Because it was so well received and successful with patients, Johanna’s new program gained physician support. Patient satisfaction scores—so vital to modern reimbursement—increased significantly.
“It was this super simple idea I was able to scale up quickly and successfully using lessons learned in the classroom at Kelley,” said Johanna. “It involved a lot of high-level application of business concepts to get this rolling, but at the end of the day, it had a huge impact on patient outcomes as well as patient satisfaction. Several patients who would’ve ended up on nutrition support with a feeding tube were able to meet their nutrition needs through these shakes alone.”
As healthcare providers learn the various aspects of business, they may not apply every lesson in their day-to-day jobs, but Chrissy says the holistic approach has been crucial to understanding how her decisions fit into the wider picture—because now she knows how the organization works from the inside out.
“I feel confident about managing financial responsibility at the management level because I had excellent training in finance at Kelley,” she said. “Finance was a challenging but fun course because I grabbed the bull by the horns: It was probably the hardest lesson I learned.”
Johanna says her Kelley business degree has helped her approach and think about healthcare differently by balancing what she knows about patient care with what she’s learned about being an effective decision-maker.
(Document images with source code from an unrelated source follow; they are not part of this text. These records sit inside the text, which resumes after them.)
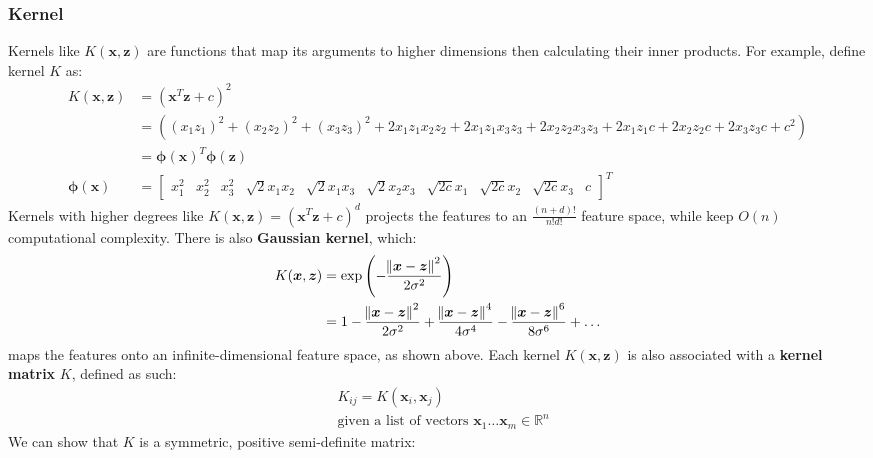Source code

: \documentclass{article}
\renewcommand{\pmb}[1]{\boldsymbol{#1}}
\begin{document}
\subsubsection{Kernel}
	Kernels like $K(\pmb x, \pmb z)$ are functions that map its arguments to higher dimensions then calculating their inner products.
	For example, define kernel $K$ as:
	\begin{align*}
		K(\pmb x, \pmb z) &= (\pmb x^T \pmb z + c)^2 \\
		&= ((x_1 z_1)^2 + (x_2 z_2)^2 + (x_3 z_3)^2 + 2 x_1 z_1 x_2 z_2 + 2 x_1 z_1 x_3 z_3 + 2 x_2 z_2 x_3 z_3 + 2 x_1 z_1 c + 2 x_2 z_2 c + 2 x_3 z_3 c + c^2) \\
		&= \pmb\phi(\pmb x)^T \pmb\phi(\pmb z) \\
		\pmb\phi(\pmb x) &= \begin{bmatrix}
			x_1^2 & x_2^2 & x_3^2 & \sqrt 2 x_1 x_2 & \sqrt 2 x_1 x_3 & \sqrt 2 x_2 x_3 & \sqrt{2c} x_1 & \sqrt{2c} x_2 & \sqrt{2c} x_3 & c
		\end{bmatrix}^T
	\end{align*}
	Kernels with higher degrees like $K(\pmb x, \pmb z) = (\pmb x^T \pmb z + c)^d$ projects the features to an $\frac{(n+d)!}{n!d!}$ feature space, while keep $O(n)$ computational complexity. There is also \textbf{Gaussian kernel}, which: 
	\begin{align*}
		K(\pmb x, \pmb z) &= \exp \left( -\frac{\norm{\pmb x - \pmb z}^2}{2\sigma^2} \right)\\ 
		&= 1  - \frac{\norm{\pmb x - \pmb z}^2}{2\sigma^2} + \frac{\norm{\pmb x - \pmb z}^4}{4\sigma^4} - \frac{\norm{\pmb x - \pmb z}^6}{8\sigma^6} + \dots 
	\end{align*}
	maps the features onto an infinite-dimensional feature space, as shown above.\newline
	Each kernel $K(\pmb x, \pmb z)$ is also associated with a \textbf{kernel matrix} $K$, defined as such:
	\begin{align*}
		&K_{ij} = K(\pmb x_i, \pmb x_j) \\
		&\text{given a list of vectors $\pmb x_1 \dots \pmb x_m \in \mathbb{R}^n$}
	\end{align*}
	We can show that $K$ is a symmetric, positive semi-definite matrix:
\end{document}
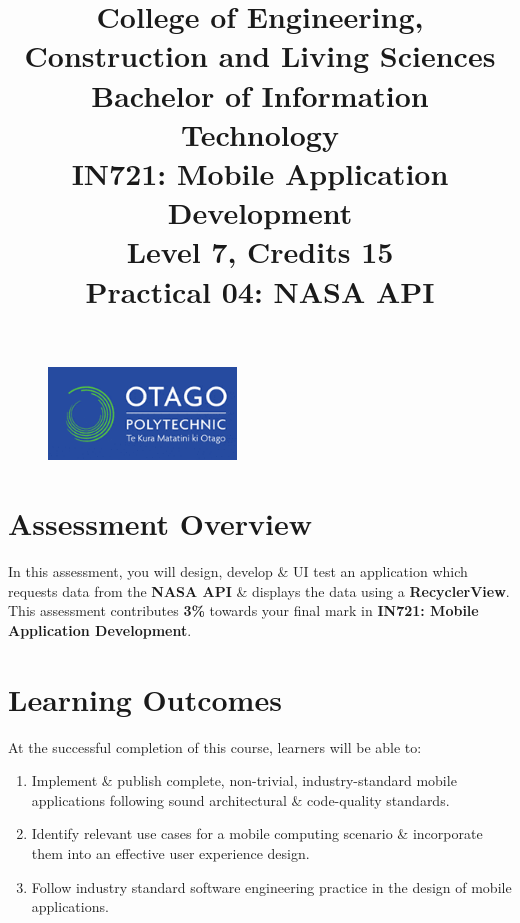 \documentclass{article}
\author{}
\begin{document}
\begin{figure}
    \centering
    \includegraphics[width=50mm]{./img/logo.png}
\end{figure}

\title{College of Engineering, Construction and Living Sciences\\Bachelor of Information Technology\\IN721: Mobile Application Development\\Level 7, Credits 15\\\textbf{Practical 04: NASA API}}
\date{}
\maketitle

\section*{Assessment Overview}
In this assessment, you will design, develop \& UI test an application which requests data from the \textbf{NASA API} \& displays the data using a \textbf{RecyclerView}. This assessment contributes \textbf{3\%} towards your final mark in \textbf{IN721: Mobile Application Development}.

\section*{Learning Outcomes}
At the successful completion of this course, learners will be able to: 
\begin{enumerate}
	\item Implement \& publish complete, non-trivial, industry-standard mobile applications following sound architectural \& code-quality standards.
	\item Identify relevant use cases for a mobile computing scenario \& incorporate them into an effective user experience design.
	\item Follow industry standard software engineering practice in the design of mobile applications.
\end{enumerate} 
\end{document}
She considers these traits critical in today’s healthcare leaders.
“As we think about where healthcare is and where it’s going, our success will come from having people at the helm who know how to balance budgets and create operational efficiencies,” she said. “It will be led by people who are trained to consider healthcare through a business lens while simultaneously having compassion and the clinical understanding of what quality care needs to look like.”